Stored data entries
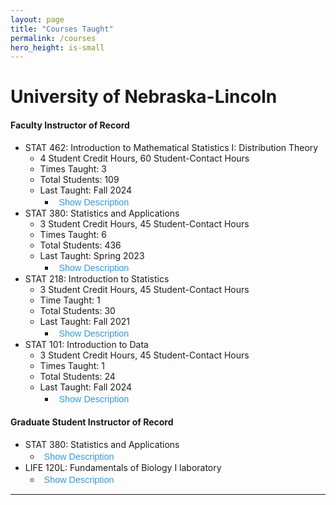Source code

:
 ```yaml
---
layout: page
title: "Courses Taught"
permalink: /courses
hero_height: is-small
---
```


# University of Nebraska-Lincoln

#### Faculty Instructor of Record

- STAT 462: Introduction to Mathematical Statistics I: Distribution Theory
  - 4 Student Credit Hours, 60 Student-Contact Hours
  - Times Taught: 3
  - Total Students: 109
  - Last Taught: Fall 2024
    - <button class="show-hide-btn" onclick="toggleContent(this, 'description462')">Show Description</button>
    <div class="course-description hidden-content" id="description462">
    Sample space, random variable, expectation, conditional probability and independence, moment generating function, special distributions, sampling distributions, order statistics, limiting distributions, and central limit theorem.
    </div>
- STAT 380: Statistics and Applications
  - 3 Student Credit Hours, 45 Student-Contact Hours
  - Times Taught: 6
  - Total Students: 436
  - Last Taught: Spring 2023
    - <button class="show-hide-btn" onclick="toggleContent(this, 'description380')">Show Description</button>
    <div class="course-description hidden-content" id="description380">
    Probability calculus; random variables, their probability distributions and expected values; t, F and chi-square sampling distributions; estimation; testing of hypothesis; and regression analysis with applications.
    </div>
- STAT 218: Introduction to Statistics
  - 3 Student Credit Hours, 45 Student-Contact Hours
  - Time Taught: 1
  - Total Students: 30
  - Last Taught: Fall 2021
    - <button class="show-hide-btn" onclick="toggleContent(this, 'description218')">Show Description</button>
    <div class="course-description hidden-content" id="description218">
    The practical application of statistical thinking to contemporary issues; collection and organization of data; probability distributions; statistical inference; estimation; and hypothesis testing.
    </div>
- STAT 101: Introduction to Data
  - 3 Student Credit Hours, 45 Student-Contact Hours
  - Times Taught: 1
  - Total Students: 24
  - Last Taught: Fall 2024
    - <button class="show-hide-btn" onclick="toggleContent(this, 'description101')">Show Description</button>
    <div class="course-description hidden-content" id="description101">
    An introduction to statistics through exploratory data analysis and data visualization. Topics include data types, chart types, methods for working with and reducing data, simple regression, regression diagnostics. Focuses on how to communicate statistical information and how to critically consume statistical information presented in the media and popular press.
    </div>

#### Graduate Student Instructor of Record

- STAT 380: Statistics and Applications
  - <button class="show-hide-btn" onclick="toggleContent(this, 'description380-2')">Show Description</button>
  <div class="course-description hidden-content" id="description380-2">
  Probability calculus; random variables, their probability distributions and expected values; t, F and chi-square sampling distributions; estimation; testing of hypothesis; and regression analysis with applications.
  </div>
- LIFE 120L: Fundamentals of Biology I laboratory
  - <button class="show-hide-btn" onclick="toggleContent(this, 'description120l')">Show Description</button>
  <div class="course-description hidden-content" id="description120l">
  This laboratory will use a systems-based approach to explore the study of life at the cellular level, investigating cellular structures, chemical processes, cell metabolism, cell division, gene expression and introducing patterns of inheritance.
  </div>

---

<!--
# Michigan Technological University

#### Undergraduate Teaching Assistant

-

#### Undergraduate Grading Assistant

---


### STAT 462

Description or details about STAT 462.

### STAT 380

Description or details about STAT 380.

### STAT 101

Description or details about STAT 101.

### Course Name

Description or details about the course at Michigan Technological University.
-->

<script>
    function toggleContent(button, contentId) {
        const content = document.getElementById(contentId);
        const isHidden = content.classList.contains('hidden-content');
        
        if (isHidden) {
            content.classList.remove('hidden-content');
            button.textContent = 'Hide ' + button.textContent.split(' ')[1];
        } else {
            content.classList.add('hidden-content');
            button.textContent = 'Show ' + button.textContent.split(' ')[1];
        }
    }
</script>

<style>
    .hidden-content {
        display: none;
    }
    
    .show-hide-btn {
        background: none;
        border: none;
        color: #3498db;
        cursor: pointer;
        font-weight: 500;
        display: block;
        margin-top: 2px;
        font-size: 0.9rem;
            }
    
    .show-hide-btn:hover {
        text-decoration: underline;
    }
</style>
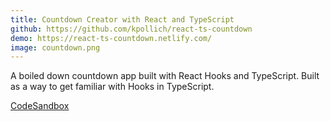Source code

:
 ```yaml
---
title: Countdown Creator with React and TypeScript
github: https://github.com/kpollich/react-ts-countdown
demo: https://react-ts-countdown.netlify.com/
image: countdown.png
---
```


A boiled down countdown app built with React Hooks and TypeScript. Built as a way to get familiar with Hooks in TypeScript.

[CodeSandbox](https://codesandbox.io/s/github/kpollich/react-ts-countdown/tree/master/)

* * *

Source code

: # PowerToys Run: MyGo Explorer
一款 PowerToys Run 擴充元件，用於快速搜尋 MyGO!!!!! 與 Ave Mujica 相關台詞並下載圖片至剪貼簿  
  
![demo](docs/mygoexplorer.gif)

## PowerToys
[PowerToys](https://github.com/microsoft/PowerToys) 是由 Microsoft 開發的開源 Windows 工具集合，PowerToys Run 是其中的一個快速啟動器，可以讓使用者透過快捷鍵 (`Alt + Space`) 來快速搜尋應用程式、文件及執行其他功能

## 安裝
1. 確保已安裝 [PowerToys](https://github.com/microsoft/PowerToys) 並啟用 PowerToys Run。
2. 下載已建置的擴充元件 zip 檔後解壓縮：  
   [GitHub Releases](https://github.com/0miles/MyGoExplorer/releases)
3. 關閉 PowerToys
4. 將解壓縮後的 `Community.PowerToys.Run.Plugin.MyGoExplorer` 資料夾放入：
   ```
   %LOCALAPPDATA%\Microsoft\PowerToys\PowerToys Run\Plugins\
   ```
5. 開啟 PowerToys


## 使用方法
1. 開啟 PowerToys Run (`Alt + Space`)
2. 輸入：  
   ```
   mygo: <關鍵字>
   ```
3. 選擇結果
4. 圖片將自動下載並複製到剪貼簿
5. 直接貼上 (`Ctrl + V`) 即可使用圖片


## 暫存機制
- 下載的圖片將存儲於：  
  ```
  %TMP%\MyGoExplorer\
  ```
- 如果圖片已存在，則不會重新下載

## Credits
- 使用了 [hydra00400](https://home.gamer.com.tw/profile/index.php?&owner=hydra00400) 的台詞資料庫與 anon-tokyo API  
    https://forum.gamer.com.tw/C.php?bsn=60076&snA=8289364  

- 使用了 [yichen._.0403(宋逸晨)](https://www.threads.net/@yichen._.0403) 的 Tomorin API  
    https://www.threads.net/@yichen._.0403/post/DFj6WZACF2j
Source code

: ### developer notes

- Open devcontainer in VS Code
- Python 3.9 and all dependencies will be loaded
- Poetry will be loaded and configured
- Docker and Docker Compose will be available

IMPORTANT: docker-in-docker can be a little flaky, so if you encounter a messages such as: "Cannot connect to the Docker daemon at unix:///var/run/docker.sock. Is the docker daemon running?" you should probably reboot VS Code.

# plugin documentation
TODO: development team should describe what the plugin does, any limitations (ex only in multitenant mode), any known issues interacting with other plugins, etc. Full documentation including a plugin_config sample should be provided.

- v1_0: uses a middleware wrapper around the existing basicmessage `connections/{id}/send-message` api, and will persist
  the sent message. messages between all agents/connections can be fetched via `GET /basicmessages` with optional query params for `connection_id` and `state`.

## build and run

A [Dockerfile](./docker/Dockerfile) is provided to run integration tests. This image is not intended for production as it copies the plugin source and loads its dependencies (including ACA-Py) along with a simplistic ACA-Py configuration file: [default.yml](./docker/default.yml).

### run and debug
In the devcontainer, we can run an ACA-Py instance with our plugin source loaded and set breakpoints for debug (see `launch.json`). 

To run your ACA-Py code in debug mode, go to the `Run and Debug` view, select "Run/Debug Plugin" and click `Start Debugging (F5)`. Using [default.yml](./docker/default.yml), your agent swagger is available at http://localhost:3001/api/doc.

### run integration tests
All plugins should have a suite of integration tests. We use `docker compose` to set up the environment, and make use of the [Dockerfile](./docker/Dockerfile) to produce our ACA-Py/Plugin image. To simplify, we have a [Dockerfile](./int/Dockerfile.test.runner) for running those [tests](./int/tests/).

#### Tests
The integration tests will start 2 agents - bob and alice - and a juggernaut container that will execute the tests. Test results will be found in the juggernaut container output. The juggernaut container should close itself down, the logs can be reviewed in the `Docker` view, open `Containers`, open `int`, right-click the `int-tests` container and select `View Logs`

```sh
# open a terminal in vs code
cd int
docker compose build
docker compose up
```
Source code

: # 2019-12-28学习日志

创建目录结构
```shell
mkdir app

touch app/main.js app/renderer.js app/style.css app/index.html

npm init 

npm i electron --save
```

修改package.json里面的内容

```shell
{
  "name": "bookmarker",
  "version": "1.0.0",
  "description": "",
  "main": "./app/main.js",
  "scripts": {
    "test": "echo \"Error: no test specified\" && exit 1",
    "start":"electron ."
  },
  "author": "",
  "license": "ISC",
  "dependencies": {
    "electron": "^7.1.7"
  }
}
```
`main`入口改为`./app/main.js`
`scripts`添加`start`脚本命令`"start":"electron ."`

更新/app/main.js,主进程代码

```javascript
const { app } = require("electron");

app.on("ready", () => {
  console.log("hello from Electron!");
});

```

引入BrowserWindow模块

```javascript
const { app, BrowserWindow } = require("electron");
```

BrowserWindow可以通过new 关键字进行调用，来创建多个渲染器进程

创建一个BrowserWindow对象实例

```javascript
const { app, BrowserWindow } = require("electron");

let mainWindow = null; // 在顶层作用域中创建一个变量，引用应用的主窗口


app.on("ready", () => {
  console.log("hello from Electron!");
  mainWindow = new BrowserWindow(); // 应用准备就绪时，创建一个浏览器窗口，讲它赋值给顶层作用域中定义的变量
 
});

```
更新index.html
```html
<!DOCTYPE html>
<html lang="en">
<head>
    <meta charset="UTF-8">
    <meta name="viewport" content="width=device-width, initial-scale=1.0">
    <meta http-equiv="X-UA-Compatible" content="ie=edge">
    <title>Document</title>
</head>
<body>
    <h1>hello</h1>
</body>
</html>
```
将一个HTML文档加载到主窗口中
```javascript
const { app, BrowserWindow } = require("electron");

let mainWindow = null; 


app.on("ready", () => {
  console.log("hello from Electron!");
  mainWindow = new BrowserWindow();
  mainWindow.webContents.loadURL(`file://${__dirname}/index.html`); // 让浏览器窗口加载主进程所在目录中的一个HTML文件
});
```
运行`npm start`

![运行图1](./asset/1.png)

* * *

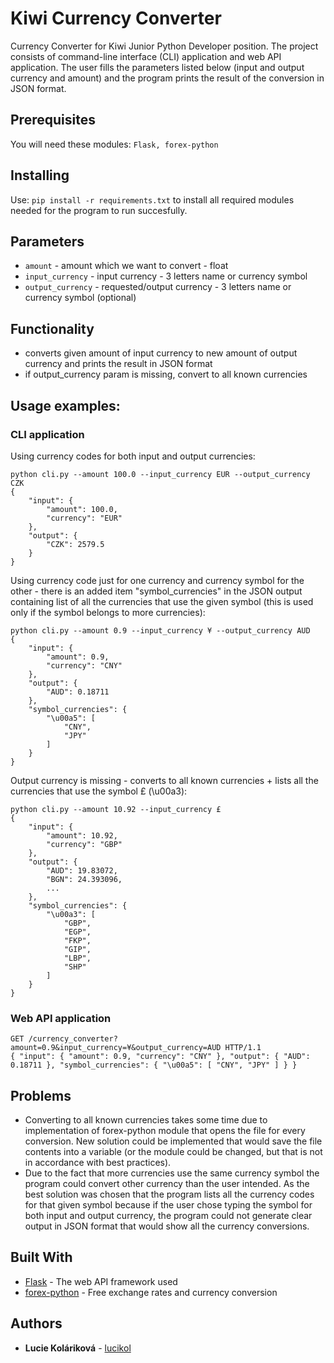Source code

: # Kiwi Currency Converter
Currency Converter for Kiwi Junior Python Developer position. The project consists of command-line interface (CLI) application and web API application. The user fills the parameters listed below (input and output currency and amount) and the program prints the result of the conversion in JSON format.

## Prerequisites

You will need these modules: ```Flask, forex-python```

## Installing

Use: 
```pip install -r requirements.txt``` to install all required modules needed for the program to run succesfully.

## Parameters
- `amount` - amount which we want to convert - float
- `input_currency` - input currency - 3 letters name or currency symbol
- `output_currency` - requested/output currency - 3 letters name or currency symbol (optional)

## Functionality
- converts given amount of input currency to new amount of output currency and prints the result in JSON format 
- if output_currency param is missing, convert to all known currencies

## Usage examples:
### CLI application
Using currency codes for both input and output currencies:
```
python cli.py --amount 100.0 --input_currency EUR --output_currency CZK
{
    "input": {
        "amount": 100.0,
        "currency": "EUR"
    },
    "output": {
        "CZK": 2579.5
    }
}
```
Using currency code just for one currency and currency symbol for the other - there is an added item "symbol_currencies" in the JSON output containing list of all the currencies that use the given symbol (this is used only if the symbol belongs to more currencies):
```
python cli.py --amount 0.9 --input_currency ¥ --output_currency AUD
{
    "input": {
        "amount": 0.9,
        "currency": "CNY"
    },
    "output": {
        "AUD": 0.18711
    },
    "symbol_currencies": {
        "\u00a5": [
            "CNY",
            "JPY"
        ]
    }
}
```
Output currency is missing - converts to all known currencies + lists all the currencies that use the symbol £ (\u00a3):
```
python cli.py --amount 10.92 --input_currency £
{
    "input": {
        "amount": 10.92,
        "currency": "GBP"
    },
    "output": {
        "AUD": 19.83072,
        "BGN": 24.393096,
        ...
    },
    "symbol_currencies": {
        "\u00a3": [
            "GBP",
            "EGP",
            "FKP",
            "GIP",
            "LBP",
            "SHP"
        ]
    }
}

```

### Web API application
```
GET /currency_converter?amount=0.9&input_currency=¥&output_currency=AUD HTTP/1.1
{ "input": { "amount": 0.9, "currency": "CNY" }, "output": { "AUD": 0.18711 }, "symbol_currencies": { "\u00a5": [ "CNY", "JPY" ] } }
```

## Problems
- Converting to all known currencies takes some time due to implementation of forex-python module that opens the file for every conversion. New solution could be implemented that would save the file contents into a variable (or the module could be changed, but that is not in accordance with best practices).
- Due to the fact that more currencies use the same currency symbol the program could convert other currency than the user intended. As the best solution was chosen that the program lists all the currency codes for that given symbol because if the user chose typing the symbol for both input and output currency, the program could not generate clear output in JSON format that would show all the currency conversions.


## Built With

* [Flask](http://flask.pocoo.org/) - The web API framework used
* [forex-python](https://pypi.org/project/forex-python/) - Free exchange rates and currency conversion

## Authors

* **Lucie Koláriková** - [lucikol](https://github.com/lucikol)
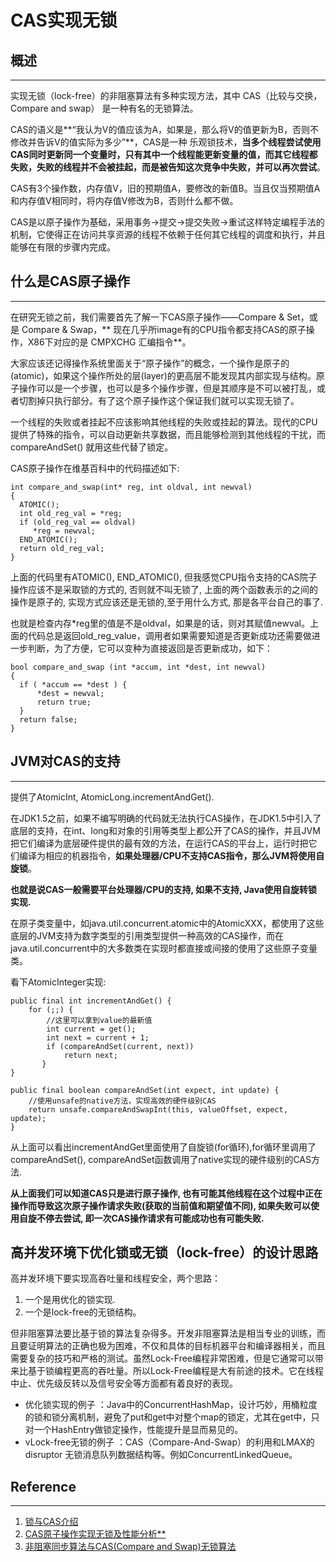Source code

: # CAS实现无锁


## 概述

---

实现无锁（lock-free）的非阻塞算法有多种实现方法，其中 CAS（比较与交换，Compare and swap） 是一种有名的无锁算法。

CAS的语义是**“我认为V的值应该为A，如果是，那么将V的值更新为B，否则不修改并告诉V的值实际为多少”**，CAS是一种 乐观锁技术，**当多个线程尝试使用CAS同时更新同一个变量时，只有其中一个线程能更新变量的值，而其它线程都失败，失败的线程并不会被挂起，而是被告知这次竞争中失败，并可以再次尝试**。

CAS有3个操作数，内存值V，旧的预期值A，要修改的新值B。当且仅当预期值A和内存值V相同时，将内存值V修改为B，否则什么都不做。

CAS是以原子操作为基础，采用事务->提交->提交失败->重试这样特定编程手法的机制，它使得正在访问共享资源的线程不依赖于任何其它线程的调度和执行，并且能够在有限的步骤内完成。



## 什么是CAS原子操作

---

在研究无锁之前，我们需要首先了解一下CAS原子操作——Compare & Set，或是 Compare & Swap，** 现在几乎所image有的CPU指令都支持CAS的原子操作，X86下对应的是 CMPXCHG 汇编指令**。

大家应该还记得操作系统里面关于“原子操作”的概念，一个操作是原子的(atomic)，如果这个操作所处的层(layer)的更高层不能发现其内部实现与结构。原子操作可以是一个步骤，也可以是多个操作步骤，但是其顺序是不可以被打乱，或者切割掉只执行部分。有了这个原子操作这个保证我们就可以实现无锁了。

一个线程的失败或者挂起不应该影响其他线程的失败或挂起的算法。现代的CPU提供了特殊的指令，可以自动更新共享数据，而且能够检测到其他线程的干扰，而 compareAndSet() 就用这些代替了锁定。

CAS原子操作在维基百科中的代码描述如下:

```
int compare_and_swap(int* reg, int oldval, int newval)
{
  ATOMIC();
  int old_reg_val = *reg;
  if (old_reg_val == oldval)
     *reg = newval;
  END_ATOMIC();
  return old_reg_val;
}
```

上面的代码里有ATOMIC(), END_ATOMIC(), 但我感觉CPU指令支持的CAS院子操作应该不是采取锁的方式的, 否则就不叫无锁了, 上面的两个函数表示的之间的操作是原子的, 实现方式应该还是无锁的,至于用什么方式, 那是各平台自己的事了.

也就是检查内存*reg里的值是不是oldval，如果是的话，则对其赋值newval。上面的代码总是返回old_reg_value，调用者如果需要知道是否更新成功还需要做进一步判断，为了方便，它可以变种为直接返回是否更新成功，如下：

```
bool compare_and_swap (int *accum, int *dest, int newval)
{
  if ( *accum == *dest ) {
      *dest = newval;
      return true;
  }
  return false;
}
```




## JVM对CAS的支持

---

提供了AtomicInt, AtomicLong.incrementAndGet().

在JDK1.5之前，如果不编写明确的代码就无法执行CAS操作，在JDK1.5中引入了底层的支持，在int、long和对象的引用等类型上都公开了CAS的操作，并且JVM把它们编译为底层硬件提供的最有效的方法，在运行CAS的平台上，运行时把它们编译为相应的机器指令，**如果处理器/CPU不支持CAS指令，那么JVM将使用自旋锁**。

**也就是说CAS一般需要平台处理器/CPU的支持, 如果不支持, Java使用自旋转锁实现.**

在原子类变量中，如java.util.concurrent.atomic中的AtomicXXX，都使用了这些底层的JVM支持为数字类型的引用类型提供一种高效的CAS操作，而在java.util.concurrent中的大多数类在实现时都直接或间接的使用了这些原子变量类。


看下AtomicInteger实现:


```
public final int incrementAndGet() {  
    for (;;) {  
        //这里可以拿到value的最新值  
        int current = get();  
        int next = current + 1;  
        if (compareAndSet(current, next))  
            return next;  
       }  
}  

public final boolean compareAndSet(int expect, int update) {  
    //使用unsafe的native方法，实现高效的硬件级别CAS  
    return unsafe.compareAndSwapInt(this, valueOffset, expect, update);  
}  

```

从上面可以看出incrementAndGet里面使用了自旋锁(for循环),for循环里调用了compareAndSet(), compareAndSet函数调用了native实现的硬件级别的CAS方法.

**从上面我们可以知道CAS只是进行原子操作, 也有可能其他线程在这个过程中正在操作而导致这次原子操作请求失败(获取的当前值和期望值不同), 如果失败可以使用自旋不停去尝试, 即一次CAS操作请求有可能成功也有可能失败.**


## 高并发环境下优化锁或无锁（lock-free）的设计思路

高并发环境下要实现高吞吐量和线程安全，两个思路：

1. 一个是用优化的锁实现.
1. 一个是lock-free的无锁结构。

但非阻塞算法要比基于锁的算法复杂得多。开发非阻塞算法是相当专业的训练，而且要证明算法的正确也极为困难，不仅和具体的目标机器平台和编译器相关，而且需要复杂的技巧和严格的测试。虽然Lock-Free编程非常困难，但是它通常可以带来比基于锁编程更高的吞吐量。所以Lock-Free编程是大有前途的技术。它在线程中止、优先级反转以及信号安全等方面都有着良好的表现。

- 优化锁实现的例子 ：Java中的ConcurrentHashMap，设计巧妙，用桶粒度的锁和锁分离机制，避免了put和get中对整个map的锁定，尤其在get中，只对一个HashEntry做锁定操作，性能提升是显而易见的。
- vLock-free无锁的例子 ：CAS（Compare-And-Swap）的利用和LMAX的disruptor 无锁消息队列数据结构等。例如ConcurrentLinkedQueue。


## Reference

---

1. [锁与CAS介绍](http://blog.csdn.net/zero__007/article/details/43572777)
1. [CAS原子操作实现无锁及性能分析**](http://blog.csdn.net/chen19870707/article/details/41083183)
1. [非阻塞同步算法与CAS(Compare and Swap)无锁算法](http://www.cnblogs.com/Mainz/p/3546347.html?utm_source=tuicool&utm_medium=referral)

### Work order
A single number is the whole answer: how many lines of the records contain the word "analysis".

### Answer
3